• _About this task_:
In the listing below, how many lines include "opacity"? Give the number and no other text.

• _Supplied material_:
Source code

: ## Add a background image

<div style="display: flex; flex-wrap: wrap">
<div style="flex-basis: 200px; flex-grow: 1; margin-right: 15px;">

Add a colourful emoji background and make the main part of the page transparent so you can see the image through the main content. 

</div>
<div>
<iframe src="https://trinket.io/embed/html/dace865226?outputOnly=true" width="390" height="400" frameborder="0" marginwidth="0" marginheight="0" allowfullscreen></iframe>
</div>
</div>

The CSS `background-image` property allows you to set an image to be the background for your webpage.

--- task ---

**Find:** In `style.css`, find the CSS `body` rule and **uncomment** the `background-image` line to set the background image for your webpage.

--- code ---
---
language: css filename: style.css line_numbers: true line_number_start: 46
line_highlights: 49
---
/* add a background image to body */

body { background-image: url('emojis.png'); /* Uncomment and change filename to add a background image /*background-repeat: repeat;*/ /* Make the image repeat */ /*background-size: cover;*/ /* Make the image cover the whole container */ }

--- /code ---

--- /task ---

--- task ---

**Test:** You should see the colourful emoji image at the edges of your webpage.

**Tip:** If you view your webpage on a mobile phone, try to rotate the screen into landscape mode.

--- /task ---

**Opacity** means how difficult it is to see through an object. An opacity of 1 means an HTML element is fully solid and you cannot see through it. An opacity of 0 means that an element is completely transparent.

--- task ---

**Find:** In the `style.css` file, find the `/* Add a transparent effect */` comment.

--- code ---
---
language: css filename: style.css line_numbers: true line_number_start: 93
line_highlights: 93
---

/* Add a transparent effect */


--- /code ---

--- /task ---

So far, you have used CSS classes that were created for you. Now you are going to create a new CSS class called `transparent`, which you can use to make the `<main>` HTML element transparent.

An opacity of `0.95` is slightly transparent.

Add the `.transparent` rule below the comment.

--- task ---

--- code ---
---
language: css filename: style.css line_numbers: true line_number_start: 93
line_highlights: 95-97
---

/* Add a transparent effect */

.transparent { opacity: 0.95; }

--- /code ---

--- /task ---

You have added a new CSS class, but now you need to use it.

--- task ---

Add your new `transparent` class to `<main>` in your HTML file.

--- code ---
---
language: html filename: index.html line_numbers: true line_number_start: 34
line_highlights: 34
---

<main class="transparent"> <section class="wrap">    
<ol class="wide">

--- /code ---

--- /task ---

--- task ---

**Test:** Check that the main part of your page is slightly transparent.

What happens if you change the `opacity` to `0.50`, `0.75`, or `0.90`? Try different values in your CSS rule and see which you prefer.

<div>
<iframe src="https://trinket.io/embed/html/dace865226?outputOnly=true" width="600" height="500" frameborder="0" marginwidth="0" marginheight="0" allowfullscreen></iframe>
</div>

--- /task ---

---

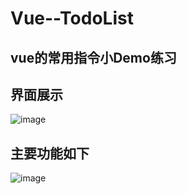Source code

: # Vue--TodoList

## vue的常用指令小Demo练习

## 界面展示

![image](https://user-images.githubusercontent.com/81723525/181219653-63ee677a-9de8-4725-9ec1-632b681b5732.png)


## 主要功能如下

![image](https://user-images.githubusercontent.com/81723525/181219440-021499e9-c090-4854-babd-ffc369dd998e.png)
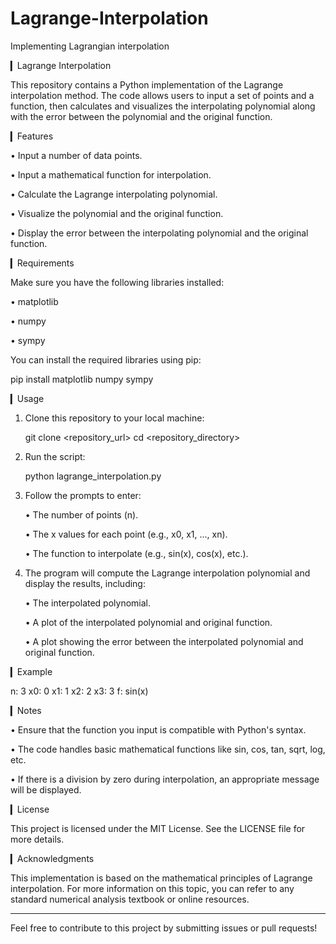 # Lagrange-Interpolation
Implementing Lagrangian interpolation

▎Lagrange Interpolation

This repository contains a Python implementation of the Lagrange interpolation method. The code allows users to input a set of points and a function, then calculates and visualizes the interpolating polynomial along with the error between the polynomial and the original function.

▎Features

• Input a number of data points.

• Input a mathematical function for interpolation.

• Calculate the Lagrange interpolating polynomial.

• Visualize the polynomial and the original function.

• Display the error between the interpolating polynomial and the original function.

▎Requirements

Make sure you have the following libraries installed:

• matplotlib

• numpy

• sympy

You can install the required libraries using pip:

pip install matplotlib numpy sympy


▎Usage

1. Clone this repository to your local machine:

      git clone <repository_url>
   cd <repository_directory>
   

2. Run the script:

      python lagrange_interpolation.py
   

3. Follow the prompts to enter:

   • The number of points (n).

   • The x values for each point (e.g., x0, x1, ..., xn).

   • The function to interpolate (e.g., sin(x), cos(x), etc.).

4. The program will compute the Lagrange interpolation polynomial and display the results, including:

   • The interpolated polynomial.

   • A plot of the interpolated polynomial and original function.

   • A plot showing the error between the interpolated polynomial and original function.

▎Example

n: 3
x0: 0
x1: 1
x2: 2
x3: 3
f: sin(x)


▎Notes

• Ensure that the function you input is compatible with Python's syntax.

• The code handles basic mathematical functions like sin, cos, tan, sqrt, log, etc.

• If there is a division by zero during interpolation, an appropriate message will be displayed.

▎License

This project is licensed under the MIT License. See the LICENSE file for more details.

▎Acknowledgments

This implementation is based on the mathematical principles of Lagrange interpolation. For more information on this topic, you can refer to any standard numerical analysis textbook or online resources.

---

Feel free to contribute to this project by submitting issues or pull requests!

--

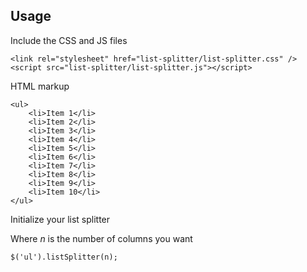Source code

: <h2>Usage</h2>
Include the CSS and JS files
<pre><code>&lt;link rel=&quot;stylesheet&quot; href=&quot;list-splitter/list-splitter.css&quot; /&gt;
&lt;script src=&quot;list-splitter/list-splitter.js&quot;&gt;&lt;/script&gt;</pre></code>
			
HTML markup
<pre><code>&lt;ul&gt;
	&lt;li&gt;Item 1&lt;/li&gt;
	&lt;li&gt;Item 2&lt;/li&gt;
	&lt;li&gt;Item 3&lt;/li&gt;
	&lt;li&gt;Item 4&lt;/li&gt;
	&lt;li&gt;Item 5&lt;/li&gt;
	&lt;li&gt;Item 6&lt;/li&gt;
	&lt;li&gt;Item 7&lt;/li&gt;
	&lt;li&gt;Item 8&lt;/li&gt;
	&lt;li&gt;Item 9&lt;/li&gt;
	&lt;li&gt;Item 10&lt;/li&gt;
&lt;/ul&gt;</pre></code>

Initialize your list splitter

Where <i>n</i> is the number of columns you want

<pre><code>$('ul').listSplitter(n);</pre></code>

• _Solution to the problem_:
4